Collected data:
------------
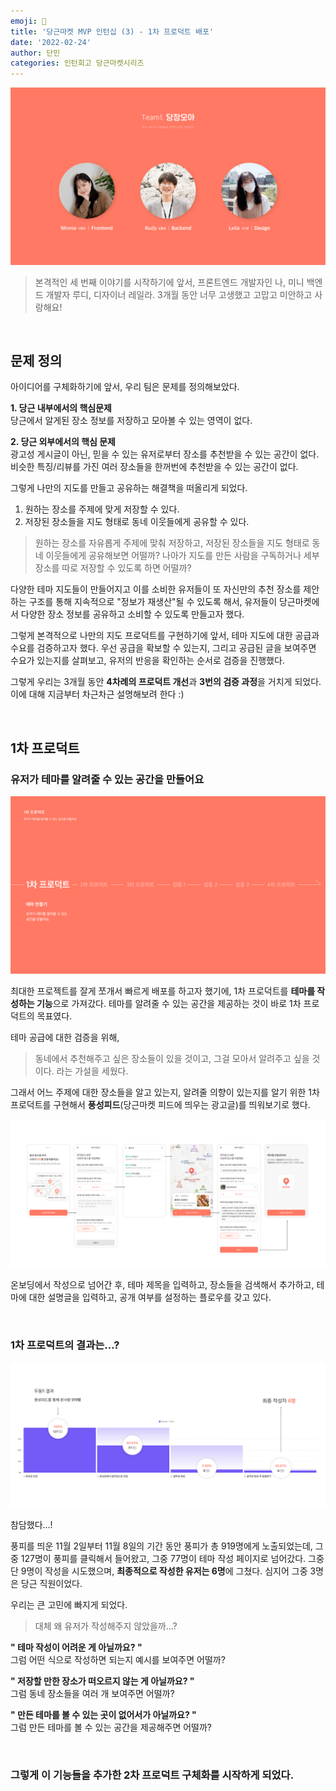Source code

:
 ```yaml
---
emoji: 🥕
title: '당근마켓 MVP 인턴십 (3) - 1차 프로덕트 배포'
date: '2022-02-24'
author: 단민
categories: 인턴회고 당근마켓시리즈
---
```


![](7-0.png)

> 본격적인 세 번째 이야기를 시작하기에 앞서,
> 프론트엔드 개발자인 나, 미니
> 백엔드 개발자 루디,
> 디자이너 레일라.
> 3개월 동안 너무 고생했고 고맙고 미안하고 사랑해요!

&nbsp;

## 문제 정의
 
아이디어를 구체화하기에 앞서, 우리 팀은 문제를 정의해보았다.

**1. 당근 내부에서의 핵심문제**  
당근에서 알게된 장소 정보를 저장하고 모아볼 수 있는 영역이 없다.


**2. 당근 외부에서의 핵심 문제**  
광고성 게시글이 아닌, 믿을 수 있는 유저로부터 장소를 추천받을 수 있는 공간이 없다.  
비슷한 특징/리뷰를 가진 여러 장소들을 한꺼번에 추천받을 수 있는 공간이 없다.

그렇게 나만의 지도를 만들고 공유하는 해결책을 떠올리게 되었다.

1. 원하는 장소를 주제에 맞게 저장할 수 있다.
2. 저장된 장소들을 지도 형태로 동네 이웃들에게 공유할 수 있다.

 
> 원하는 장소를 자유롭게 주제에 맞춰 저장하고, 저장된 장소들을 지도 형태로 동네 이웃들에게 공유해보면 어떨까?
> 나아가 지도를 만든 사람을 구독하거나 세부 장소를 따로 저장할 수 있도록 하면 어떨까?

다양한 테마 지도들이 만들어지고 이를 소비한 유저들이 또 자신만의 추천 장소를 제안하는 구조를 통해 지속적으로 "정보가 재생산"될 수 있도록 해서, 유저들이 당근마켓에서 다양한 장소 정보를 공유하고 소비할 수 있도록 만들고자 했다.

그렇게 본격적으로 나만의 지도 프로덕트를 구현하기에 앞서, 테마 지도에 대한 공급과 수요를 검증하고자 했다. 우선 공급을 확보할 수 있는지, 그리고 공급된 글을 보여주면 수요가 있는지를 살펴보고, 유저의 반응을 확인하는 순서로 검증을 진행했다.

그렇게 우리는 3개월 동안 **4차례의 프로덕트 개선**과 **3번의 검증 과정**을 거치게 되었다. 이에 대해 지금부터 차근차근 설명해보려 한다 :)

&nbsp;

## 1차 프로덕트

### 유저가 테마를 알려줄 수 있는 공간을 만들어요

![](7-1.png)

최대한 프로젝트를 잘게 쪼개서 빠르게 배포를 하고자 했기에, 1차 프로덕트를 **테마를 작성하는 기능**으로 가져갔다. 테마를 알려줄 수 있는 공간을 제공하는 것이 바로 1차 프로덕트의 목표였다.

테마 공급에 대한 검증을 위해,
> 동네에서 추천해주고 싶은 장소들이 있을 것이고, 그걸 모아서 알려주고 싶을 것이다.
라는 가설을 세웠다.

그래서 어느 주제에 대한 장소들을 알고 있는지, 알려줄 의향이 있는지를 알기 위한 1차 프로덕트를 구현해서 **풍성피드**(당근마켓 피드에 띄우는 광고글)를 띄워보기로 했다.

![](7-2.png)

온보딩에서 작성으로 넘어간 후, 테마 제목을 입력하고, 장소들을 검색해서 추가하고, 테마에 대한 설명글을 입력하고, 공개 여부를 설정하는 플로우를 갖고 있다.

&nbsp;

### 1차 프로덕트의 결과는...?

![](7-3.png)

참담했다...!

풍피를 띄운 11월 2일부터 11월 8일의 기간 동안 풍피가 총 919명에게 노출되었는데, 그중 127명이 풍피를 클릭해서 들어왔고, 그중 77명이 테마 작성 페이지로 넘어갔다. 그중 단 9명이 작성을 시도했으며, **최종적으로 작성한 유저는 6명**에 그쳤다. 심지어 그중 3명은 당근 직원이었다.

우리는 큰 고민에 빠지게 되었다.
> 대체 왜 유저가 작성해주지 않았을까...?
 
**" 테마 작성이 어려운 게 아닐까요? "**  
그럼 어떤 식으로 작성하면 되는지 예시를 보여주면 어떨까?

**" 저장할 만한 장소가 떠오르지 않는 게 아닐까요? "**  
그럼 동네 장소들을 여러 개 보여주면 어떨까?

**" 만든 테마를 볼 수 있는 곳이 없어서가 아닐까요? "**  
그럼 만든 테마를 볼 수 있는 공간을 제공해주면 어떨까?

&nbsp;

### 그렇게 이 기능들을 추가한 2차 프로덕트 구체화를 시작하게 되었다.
------------
Print the data above from its first line through the line that has "외부에서의 핵심 문제**", exactly and with nothing else, omitting pictures.

* **Answer to this task**
Source code

:
 ```yaml
---
emoji: 🥕
title: '당근마켓 MVP 인턴십 (3) - 1차 프로덕트 배포'
date: '2022-02-24'
author: 단민
categories: 인턴회고 당근마켓시리즈
---
```


![](7-0.png)

> 본격적인 세 번째 이야기를 시작하기에 앞서,
> 프론트엔드 개발자인 나, 미니
> 백엔드 개발자 루디,
> 디자이너 레일라.
> 3개월 동안 너무 고생했고 고맙고 미안하고 사랑해요!

&nbsp;

## 문제 정의
 
아이디어를 구체화하기에 앞서, 우리 팀은 문제를 정의해보았다.

**1. 당근 내부에서의 핵심문제**  
당근에서 알게된 장소 정보를 저장하고 모아볼 수 있는 영역이 없다.


**2. 당근 외부에서의 핵심 문제**  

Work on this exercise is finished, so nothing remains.